▶ Collected data:
▬▬▬▬▬▬▬▬▬▬
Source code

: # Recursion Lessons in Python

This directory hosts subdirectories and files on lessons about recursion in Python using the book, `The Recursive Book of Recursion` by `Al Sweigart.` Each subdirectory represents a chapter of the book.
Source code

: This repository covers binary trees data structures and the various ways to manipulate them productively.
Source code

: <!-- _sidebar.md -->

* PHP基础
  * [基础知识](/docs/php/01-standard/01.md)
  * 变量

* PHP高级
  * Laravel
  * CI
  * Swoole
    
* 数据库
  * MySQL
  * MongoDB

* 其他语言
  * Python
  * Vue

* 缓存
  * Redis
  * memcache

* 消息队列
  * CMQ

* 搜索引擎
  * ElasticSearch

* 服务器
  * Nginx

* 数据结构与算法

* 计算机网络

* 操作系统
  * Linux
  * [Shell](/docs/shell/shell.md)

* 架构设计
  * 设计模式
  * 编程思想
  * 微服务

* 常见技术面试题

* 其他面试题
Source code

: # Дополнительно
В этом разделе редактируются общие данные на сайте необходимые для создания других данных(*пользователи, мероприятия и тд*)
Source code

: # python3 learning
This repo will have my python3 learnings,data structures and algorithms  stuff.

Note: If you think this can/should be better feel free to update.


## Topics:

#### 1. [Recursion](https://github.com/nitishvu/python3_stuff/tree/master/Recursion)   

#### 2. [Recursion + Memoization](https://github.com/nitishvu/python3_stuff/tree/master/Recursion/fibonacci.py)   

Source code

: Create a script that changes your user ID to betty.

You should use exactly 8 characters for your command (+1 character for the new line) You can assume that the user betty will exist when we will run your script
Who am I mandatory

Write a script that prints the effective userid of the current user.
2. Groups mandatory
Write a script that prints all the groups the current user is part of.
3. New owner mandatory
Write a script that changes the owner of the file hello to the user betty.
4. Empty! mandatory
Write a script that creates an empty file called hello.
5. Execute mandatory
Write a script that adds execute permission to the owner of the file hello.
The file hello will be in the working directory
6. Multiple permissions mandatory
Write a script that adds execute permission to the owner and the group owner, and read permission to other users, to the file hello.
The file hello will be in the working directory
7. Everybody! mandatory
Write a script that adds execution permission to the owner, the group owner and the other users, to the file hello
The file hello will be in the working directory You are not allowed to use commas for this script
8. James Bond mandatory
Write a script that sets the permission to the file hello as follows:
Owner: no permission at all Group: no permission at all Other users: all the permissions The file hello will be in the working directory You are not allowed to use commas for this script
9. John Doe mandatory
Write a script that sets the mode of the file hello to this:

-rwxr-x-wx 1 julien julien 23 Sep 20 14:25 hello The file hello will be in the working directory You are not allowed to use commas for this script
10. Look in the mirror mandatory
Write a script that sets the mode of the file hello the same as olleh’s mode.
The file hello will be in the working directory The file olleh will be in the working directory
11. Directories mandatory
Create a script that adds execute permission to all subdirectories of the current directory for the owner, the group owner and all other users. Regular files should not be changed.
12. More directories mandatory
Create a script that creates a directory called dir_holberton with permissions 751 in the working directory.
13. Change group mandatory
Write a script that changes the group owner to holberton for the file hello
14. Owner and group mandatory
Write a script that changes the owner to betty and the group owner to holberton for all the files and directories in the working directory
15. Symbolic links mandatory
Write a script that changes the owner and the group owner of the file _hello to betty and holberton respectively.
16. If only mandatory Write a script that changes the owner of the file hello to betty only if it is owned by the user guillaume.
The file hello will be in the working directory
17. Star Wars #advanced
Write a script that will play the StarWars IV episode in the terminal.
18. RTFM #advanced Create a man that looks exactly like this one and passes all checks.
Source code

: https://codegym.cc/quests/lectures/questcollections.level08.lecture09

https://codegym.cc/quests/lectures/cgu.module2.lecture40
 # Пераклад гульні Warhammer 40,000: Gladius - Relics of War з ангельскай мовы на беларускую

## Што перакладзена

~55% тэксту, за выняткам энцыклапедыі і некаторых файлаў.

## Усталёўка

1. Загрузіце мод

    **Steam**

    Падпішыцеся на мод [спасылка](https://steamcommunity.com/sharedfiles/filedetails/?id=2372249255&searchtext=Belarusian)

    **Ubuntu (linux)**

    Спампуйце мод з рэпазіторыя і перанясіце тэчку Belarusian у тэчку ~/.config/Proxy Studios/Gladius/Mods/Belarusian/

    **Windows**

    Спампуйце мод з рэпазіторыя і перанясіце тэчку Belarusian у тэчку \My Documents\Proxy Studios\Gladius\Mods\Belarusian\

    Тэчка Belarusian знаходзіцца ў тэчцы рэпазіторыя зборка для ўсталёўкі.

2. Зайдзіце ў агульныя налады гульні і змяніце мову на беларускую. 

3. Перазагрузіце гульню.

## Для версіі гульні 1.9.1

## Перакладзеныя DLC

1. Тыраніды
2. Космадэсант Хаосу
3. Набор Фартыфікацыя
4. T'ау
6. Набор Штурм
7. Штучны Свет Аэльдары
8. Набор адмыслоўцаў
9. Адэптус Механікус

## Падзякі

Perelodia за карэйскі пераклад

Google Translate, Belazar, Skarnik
▬▬▬▬▬▬▬▬▬▬
▶ WHAT YOU NEED TO DO: Count how many lines of the entries contain the word "will"; only the number should appear in the reply.

▶ EXERCISE RESPONSE: 10